If you are going to do a remake of a horror classic, all I ask is that you bring something different to the table, another fresh interpretation that invigorates the material and ups the ante in the scare department. Director Samuel Bayer and writers Wesley Strick and Eric Heisserer do indeed take a different approach. They leave behind the camp and biting humor of the original to play it straight. The serious tone and overt references to child abuse and recovered memories does make this version of A Nightmare on Elm Street relevant because these all too tragic crimes are more prevalent now or at least more high profile than they were in 1984 when the original film was released. But relevance aside, their efforts result in a grim, pedestrian film that neither raises a pulse nor makes the heart beat faster and which isn’t worth the effort or the dollars it took to make it.
One by one, a group of teenage friends each experience terrifying nightmares in which a hideously scarred man wearing a blade-fingered glove tries to kill them. Each makes desperate attempts to stay awake to avoid sleep and eventual death. After Dean (Kellan Lutz), Kris (Katie Cassidy), and Jesse (Thomas Dekker) die violently in their sleep, Nancy and Quentin (Rooney Mara and Kyle Gallner, respectively) investigate and soon discover that along with their dead friends they share a previously unknown history of abuse perpetrated against them when they were children by the man in their dreams, Freddy Krueger.

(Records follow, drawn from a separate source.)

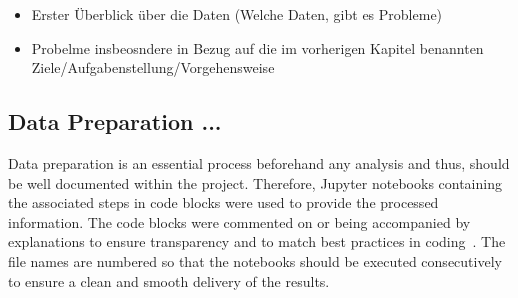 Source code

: \begin{itemize}
    \item Erster Überblick über die Daten (Welche Daten, gibt es Probleme)
    \item Probelme insbeosndere in Bezug auf die im vorherigen Kapitel benannten Ziele/Aufgabenstellung/Vorgehensweise
\end{itemize}

\subsection{Data Preparation ...}\label{subsec:datapreparation}
Data preparation is an essential process beforehand any analysis and thus, should be well documented within the project.
Therefore, Jupyter notebooks containing the associated steps in code blocks were used to provide the processed information.
The code blocks were commented on or being accompanied by explanations to ensure transparency and to match best practices in coding~\autocite[cf.][]{Kosourova.2021}.
The file names are numbered so that the notebooks should be executed consecutively to ensure a clean and smooth delivery of the results.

Bayer’s A Nightmare on Elm Street disappoints in so many ways. Visually, the director fails to make a palpable distinction between the real and dream worlds, unlike Wes Craven who created a hypnotic, off-kilter atmosphere for the dream sequences in the original film. The film’s musical score is forgettable. And, the young actors cast to play Nancy and friends don’t distinguish themselves as separate and unique characters. Mara in particular delivers a lackluster performance as Nancy, originally played as a resourceful, plucky girl by Heather Langenkamp. The expressionless Mara, by comparison, appears vacuous.
Bayer and the screenwriters also make a critical error in their vision for the character of Freddy Krueger. Bayer redraws Freddy the child molester in a more realistic shape. The problem though is Krueger is a ghost, a gothic character who inhabits the surreal netherworld of nightmares and whose power derives from his history as a horrific memory of violence and shame in the teens’ minds that has magnified over the years because it was repressed. Freddy attacks on his turf; he knows the terrain and physics of the dream landscape, his victims don’t, which further shifts the power in his direction. With these advantages, Freddy is able to re-establish with Nancy and her friends the “all-powerful adult perpetrator/helpless child victim” dynamic. If anything, these attributes make Freddy a terrifying, supernatural force and the character needs to be approached as such. Instead, Bayer cuts the character down to size and as a result, this Freddy lacks the mythic stature to be truly menacing.
Having said all that, none of the problems with Freddy can be laid at the feet of the Haley, who delivers a creepy and sinister performance with a kinky edge. Haley had the difficult task of acting through that awful melted face, botox-looking make-up that limited the use of facial expressions. His ability to project beyond that mask says a lot for his skill as an actor.
Even if Freddy Krueger were lying in wait to get you if you close your eyes, sleeping is still preferable to watching this uninspired remake of an exceptional horror classic.